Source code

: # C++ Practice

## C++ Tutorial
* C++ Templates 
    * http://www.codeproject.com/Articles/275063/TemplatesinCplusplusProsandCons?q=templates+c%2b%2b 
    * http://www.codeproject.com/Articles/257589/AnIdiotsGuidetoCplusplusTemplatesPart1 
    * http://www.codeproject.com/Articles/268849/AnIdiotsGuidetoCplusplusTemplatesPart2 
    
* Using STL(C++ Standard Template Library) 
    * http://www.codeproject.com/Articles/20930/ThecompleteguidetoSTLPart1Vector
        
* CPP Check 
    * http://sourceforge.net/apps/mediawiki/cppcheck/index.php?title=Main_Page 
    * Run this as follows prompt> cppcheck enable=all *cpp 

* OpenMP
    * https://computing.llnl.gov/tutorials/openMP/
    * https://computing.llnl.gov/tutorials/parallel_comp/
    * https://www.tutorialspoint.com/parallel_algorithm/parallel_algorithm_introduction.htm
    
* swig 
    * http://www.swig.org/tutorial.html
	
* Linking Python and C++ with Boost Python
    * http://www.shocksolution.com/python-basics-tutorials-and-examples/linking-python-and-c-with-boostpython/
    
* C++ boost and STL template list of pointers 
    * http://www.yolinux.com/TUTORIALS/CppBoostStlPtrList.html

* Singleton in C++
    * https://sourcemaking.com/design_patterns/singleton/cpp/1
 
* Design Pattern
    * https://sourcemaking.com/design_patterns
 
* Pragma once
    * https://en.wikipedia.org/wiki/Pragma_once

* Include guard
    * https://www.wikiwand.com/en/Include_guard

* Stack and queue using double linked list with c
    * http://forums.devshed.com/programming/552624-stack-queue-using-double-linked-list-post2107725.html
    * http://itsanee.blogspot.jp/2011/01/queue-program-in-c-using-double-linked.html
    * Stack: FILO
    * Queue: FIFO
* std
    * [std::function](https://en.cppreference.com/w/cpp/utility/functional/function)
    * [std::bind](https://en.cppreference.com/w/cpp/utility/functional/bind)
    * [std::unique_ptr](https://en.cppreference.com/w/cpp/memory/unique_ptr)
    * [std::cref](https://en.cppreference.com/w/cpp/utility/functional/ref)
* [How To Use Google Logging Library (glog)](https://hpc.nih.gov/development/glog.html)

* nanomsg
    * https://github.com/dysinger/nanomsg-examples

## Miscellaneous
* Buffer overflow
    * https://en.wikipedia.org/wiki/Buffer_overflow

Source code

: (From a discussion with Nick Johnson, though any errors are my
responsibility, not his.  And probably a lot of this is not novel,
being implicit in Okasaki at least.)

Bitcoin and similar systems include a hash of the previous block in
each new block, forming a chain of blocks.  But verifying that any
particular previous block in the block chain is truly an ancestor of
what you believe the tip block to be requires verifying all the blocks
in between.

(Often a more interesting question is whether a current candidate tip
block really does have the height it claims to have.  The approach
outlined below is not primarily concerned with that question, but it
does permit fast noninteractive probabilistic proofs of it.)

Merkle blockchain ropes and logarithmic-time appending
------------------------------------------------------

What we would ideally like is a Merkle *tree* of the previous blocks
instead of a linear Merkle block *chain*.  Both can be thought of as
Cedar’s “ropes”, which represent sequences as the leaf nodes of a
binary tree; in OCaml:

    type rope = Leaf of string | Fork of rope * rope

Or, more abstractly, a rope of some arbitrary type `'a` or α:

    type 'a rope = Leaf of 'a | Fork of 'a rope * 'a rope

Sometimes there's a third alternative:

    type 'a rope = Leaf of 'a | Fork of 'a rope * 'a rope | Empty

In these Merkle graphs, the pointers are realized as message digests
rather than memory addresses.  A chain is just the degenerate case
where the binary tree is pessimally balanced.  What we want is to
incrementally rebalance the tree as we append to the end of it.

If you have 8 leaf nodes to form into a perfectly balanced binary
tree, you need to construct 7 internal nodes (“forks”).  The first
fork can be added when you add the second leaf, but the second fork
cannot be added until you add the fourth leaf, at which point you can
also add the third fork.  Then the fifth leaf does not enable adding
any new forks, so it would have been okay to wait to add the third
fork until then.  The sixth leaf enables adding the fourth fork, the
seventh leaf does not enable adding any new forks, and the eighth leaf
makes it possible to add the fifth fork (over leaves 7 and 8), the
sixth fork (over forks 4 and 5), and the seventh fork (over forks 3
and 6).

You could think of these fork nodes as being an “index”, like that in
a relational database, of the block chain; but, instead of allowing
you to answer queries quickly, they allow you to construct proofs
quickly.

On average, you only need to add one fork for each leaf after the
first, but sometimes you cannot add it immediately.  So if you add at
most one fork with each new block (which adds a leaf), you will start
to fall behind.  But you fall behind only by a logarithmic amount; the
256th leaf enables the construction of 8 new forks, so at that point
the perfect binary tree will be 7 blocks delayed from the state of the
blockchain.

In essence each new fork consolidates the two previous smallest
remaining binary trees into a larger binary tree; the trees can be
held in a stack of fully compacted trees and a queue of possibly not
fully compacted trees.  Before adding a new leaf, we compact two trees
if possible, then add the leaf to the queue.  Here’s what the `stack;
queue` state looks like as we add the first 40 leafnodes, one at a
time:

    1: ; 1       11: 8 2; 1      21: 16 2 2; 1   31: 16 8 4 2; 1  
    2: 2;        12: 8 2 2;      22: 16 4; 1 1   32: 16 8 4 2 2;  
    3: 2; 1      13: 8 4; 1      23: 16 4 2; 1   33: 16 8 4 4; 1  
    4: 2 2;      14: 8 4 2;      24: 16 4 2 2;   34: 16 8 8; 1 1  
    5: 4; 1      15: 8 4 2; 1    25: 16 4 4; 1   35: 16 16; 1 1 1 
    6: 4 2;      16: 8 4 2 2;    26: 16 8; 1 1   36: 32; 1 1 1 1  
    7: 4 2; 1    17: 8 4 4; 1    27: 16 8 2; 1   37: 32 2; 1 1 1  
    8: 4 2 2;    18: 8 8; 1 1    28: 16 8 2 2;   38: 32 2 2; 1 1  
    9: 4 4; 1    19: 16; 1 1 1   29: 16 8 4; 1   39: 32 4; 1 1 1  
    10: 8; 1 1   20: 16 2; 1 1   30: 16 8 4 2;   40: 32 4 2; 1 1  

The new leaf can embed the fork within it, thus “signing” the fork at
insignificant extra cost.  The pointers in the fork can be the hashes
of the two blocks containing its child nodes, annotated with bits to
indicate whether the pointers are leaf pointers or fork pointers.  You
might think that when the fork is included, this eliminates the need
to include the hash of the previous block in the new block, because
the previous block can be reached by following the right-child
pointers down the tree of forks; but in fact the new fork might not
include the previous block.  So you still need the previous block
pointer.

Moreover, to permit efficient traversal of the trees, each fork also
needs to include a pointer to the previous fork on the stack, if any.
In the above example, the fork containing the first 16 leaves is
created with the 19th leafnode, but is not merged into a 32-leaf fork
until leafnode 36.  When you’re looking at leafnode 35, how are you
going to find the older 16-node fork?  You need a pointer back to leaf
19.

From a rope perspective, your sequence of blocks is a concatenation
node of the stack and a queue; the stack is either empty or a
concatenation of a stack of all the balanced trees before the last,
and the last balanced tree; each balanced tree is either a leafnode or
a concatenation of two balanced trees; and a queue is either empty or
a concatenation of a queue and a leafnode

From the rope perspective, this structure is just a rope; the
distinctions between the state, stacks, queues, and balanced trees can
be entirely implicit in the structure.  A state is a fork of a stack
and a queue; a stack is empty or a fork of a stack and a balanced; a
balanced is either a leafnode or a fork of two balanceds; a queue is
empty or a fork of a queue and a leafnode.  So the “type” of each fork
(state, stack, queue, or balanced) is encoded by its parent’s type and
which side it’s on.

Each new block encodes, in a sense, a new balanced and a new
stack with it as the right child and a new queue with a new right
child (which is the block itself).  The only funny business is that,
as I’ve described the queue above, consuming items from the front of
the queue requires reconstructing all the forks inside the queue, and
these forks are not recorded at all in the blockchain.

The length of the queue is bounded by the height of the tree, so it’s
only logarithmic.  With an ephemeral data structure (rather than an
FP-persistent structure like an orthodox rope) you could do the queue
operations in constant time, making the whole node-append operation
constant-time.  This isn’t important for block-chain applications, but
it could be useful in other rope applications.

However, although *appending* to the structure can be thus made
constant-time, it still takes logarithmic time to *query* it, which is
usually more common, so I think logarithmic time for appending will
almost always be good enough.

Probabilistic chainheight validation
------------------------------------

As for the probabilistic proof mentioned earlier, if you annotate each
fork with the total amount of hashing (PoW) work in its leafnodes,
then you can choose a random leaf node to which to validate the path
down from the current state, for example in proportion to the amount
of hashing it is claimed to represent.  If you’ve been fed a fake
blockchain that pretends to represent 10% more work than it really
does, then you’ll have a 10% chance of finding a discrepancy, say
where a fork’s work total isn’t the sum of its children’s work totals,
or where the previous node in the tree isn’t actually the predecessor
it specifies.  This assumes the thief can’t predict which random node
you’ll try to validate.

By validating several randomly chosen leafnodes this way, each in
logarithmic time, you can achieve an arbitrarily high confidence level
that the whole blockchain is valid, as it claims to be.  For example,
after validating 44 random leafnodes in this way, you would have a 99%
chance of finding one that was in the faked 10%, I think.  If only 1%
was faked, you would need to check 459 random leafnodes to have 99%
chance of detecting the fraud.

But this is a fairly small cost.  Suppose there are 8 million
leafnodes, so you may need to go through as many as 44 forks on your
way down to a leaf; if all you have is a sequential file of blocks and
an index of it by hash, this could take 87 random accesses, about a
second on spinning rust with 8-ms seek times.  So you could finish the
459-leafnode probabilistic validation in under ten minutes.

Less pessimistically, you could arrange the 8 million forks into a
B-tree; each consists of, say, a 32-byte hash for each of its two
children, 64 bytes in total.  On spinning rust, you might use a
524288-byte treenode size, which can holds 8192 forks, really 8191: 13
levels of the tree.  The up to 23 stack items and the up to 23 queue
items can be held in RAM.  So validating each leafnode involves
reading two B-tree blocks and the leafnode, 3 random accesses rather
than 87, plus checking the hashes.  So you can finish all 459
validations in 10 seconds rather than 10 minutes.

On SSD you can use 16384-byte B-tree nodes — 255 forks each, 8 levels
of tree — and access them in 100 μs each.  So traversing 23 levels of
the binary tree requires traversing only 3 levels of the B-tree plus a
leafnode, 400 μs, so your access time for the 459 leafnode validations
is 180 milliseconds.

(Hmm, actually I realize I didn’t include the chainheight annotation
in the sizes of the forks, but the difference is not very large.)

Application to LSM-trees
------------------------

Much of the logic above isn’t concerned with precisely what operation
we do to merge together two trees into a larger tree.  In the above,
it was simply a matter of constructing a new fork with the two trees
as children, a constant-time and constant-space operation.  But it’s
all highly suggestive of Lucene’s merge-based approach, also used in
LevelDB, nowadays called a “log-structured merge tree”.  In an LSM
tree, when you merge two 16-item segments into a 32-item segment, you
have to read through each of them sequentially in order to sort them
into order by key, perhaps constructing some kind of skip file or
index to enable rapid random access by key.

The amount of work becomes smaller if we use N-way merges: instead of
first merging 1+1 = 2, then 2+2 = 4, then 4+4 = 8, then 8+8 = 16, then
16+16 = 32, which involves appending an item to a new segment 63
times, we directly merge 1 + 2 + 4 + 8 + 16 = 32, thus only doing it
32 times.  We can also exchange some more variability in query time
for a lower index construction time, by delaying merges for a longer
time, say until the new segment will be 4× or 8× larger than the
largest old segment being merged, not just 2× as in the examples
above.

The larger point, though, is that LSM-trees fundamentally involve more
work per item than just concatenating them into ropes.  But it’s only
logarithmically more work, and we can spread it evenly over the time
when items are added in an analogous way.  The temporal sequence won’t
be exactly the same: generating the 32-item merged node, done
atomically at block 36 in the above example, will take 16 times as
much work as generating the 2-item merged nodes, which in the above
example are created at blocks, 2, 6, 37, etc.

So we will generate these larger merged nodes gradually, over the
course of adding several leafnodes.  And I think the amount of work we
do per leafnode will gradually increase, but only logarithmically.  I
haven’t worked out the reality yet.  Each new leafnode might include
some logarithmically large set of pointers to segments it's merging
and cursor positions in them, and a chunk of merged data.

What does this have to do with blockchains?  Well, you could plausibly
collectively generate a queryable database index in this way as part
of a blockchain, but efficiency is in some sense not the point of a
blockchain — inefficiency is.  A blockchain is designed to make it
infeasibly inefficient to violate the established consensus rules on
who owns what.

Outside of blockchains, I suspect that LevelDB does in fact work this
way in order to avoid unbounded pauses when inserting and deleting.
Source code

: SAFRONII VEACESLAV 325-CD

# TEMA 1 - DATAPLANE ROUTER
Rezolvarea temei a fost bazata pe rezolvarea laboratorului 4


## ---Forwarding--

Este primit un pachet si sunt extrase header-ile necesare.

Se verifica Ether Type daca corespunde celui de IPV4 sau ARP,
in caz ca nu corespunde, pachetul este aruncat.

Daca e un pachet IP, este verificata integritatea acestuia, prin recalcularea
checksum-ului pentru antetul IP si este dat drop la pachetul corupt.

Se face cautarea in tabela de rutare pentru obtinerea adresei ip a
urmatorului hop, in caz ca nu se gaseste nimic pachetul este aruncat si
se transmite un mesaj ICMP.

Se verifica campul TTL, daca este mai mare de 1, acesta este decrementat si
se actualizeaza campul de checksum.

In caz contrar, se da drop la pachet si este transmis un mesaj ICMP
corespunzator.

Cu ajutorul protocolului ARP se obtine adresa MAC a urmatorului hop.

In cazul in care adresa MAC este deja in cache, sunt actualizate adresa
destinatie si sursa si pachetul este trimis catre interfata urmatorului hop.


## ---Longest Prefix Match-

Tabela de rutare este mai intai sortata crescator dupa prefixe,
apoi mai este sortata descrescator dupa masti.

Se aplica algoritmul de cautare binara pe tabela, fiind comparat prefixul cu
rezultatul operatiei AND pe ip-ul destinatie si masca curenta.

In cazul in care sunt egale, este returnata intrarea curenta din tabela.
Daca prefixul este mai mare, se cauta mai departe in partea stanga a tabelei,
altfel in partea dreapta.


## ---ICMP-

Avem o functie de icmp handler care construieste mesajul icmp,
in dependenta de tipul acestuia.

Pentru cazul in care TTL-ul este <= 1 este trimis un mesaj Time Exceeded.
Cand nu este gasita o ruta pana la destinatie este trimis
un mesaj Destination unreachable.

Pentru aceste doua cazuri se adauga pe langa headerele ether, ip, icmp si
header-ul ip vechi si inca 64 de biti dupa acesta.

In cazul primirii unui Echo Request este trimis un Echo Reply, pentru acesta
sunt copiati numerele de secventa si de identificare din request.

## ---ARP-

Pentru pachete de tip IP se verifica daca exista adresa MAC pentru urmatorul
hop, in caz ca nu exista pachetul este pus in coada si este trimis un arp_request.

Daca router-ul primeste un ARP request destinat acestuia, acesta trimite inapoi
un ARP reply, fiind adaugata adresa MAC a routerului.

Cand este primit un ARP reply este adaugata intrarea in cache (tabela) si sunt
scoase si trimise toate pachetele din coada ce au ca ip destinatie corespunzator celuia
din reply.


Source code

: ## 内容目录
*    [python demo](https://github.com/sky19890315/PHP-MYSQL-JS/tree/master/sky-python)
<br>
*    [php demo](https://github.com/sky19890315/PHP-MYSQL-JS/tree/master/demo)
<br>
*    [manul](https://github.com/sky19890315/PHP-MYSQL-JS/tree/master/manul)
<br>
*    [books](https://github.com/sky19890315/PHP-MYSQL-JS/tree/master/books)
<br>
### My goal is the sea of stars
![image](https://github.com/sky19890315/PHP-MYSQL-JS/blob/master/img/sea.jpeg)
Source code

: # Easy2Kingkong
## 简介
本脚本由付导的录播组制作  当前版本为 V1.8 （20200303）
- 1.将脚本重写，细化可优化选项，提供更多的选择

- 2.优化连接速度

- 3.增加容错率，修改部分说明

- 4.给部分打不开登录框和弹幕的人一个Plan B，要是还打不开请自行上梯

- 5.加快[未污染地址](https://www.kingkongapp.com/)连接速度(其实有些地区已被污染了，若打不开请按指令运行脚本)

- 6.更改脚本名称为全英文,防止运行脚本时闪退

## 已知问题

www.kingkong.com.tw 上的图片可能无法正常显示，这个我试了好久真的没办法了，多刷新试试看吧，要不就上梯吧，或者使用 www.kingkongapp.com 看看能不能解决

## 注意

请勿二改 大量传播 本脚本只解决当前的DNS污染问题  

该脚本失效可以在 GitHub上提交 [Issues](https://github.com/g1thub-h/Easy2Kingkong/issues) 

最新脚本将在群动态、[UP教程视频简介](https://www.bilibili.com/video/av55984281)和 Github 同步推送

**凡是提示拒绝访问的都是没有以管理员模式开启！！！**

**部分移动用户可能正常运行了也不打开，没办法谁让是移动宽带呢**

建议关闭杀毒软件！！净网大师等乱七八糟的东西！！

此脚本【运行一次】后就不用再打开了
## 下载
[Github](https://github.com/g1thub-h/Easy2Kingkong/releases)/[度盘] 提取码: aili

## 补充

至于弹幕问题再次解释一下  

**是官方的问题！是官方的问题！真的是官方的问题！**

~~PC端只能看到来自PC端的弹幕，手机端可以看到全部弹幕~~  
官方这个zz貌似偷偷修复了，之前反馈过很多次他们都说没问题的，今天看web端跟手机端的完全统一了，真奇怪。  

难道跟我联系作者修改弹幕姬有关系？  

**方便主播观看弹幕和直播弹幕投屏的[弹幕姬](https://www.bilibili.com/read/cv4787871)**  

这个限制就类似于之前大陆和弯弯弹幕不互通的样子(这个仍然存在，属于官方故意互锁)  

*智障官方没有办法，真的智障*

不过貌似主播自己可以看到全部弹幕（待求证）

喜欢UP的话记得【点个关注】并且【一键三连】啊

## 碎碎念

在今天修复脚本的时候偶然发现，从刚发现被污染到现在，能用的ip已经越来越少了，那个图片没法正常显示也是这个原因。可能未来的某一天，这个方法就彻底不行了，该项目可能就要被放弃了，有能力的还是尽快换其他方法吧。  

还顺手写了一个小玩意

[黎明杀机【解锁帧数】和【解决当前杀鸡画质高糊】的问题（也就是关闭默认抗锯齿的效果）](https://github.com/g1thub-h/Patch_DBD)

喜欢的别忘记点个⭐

## [The problem]
The listing above holds a line with "of hashing it" and a line with "logarithmic time, you". Print the stretch from the first through the second, exactly and alone.

## [Written response]
of hashing it is claimed to represent.  If you’ve been fed a fake
blockchain that pretends to represent 10% more work than it really
does, then you’ll have a 10% chance of finding a discrepancy, say
where a fork’s work total isn’t the sum of its children’s work totals,
or where the previous node in the tree isn’t actually the predecessor
it specifies.  This assumes the thief can’t predict which random node
you’ll try to validate.

By validating several randomly chosen leafnodes this way, each in
logarithmic time, you can achieve an arbitrarily high confidence level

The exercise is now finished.